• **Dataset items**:
=-=-=-=-=

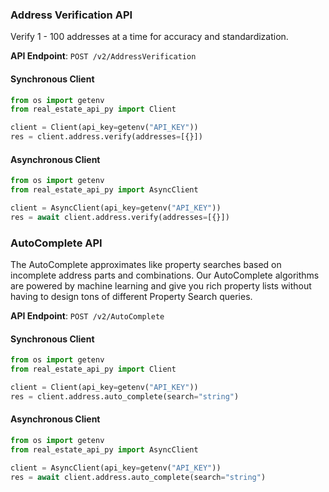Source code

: 
### Address Verification API <a name="verify"></a>

Verify 1 - 100 addresses at a time for accuracy and standardization.


**API Endpoint**: `POST /v2/AddressVerification`

#### Synchronous Client

```python
from os import getenv
from real_estate_api_py import Client

client = Client(api_key=getenv("API_KEY"))
res = client.address.verify(addresses=[{}])
```

#### Asynchronous Client

```python
from os import getenv
from real_estate_api_py import AsyncClient

client = AsyncClient(api_key=getenv("API_KEY"))
res = await client.address.verify(addresses=[{}])
```

### AutoComplete API <a name="auto_complete"></a>

The AutoComplete approximates like property searches based on incomplete address parts and combinations. 
Our AutoComplete algorithms are powered by machine learning and give you rich property lists 
without having to design tons of different Property Search queries.


**API Endpoint**: `POST /v2/AutoComplete`

#### Synchronous Client

```python
from os import getenv
from real_estate_api_py import Client

client = Client(api_key=getenv("API_KEY"))
res = client.address.auto_complete(search="string")
```

#### Asynchronous Client

```python
from os import getenv
from real_estate_api_py import AsyncClient

client = AsyncClient(api_key=getenv("API_KEY"))
res = await client.address.auto_complete(search="string")
```
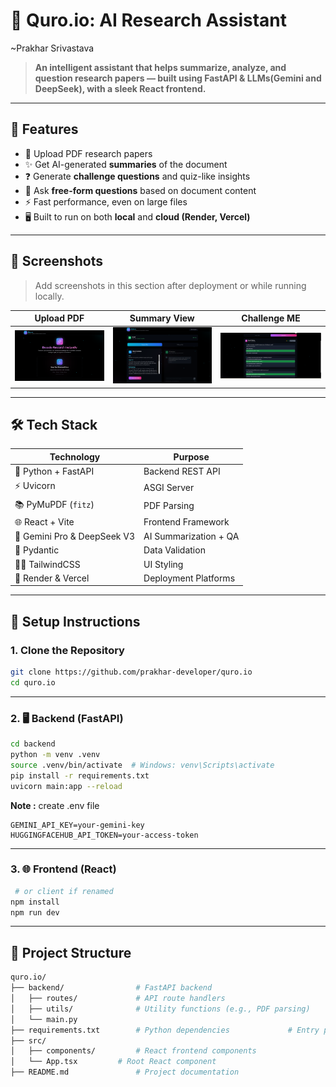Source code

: # 🤖 Quro.io: AI Research Assistant

~Prakhar Srivastava

> **An intelligent assistant that helps summarize, analyze, and question research papers — built using FastAPI & LLMs(Gemini and DeepSeek), with a sleek React frontend.**

---

## 🧠 Features

- 📄 Upload PDF research papers
- ✨ Get AI-generated **summaries** of the document
- ❓ Generate **challenge questions** and quiz-like insights
- 💬 Ask **free-form questions** based on document content
- ⚡️ Fast performance, even on large files
- 🖥️ Built to run on both **local** and **cloud (Render, Vercel)**

---

## 📸 Screenshots

> Add screenshots in this section after deployment or while running locally.

| Upload PDF | Summary View |Challenge ME |
|------------|---------------|---------------|
| ![upload](public/asset/image1.png) | ![summary](public/asset/image2.png) | ![Challenge Me](public/asset/image3.png) |

---

## 🛠️ Tech Stack

| Technology    | Purpose                   |
|---------------|---------------------------|
| 🐍 Python + FastAPI | Backend REST API             |
| ⚡️ Uvicorn         | ASGI Server                   |
| 📚 PyMuPDF (`fitz`) | PDF Parsing                  |
| 🌐 React + Vite     | Frontend Framework           |
| 💬 Gemini Pro & DeepSeek V3      | AI Summarization + QA        |
| 🧪 Pydantic         | Data Validation              |
| 🧑‍💻 TailwindCSS     | UI Styling                   |
| 🧾 Render & Vercel  | Deployment Platforms         |

---

## 🚀 Setup Instructions

### 1. Clone the Repository

```bash
git clone https://github.com/prakhar-developer/quro.io
cd quro.io
```
---
### 2. 🖥 Backend (FastAPI)

```bash
cd backend
python -m venv .venv
source .venv/bin/activate  # Windows: venv\Scripts\activate
pip install -r requirements.txt
uvicorn main:app --reload
```
**Note :** create .env file
```env
GEMINI_API_KEY=your-gemini-key
HUGGINGFACEHUB_API_TOKEN=your-access-token
```
---

### 3. 🌐 Frontend (React)

```bash
 # or client if renamed
npm install
npm run dev
```
---
## 📁 Project Structure

```bash
quro.io/
├── backend/                # FastAPI backend
│   ├── routes/             # API route handlers
│   ├── utils/              # Utility functions (e.g., PDF parsing)
│   └── main.py
├── requirements.txt        # Python dependencies             # Entry point for FastAPI
├── src/
│   ├── components/         # React frontend components
│   └── App.tsx         # Root React component
├── README.md               # Project documentation
```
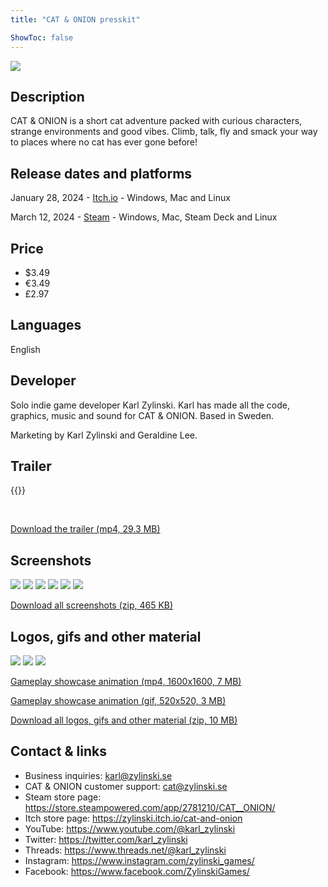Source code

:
 ```yaml
---
title: "CAT & ONION presskit"

ShowToc: false
---
```


<img src="/cat-and-onion-presskit/logos/animated_logo.gif">

## Description

CAT &amp; ONION is a short cat adventure packed with curious characters, strange environments and good vibes. Climb, talk, fly and smack your way to places where no cat has ever gone before! 

## Release dates and platforms

<p>January 28, 2024 - <a href="https://zylinski.itch.io/cat-and-onion">Itch.io</a> - Windows, Mac and Linux</p>

<p>March 12, 2024 - <a href="https://store.steampowered.com/app/2781210/CAT__ONION/">Steam</a> - Windows, Mac, Steam Deck and Linux</p>


## Price

- $3.49
- €3.49
- £2.97

## Languages

English

## Developer

Solo indie game developer Karl Zylinski. Karl has made all the code, graphics, music and sound for CAT &amp; ONION. Based in Sweden.

Marketing by Karl Zylinski and Geraldine Lee.

## Trailer

{{<youtube xVmVRtJUSOY>}}

<br>

[Download the trailer (mp4, 29.3 MB)](https://drive.google.com/file/d/11XVcoJ99oMJD-F2dz3MF9FuYCFmqq5OJ/view?usp=sharing)

## Screenshots

<a href="/cat-and-onion-presskit/screenshots/sc0.png"><img src="/cat-and-onion-presskit/screenshots/sc0.png" class="screenshot"></a>
<a href="/cat-and-onion-presskit/screenshots/sc1.png"><img src="/cat-and-onion-presskit/screenshots/sc1.png" class="screenshot"></a>
<a href="/cat-and-onion-presskit/screenshots/sc2.png"><img src="/cat-and-onion-presskit/screenshots/sc2.png" class="screenshot"></a>
<a href="/cat-and-onion-presskit/screenshots/sc3.png"><img src="/cat-and-onion-presskit/screenshots/sc3.png" class="screenshot"></a>
<a href="/cat-and-onion-presskit/screenshots/sc4.png"><img src="/cat-and-onion-presskit/screenshots/sc4.png" class="screenshot"></a>
<a href="/cat-and-onion-presskit/screenshots/sc5.png"><img src="/cat-and-onion-presskit/screenshots/sc5.png" class="screenshot"></a>

[Download all screenshots (zip, 465 KB)](/cat-and-onion-presskit/screenshots/cat-and-onion-screenshots.zip)

## Logos, gifs and other material

<a href="/cat-and-onion-presskit/logos/animated_logo.gif"><img src="/cat-and-onion-presskit/logos/animated_logo.gif"></a>
<a href="/cat-and-onion-presskit/logos/logo_with_background.png"><img src="/cat-and-onion-presskit/logos/logo_with_background.png" class="screenshot"></a>
<a href="/cat-and-onion-presskit/logos/logo_with_outline.png"><img src="/cat-and-onion-presskit/logos/logo_with_outline.png" class="screenshot"></a>

<a href="/cat-and-onion-presskit/logos/square_animation.mp4">Gameplay showcase animation (mp4, 1600x1600, 7 MB)</a>

<a href="/cat-and-onion-presskit/logos/square_animation.gif">Gameplay showcase animation (gif, 520x520, 3 MB)</a>

<a href="/cat-and-onion-presskit/logos/cat-and-onion-logos-and-gifs.zip">Download all logos, gifs and other material (zip, 10 MB)</a>

## Contact &amp; links

- Business inquiries: karl@zylinski.se
- CAT &amp; ONION customer support: cat@zylinski.se
- Steam store page: https://store.steampowered.com/app/2781210/CAT__ONION/
- Itch store page: https://zylinski.itch.io/cat-and-onion
- YouTube: https://www.youtube.com/@karl_zylinski
- Twitter: https://twitter.com/karl_zylinski
- Threads: https://www.threads.net/@karl_zylinski
- Instagram: https://www.instagram.com/zylinski_games/
- Facebook: https://www.facebook.com/ZylinskiGames/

=-=-=-=-=

• **TASK DIRECTIONS**:
The lines to return are those in the entries above that hold "AutoComplete".

• **REPLY TO THE EXERCISE**:
### AutoComplete API <a name="auto_complete"></a>
The AutoComplete approximates like property searches based on incomplete address parts and combinations. 
Our AutoComplete algorithms are powered by machine learning and give you rich property lists 
**API Endpoint**: `POST /v2/AutoComplete`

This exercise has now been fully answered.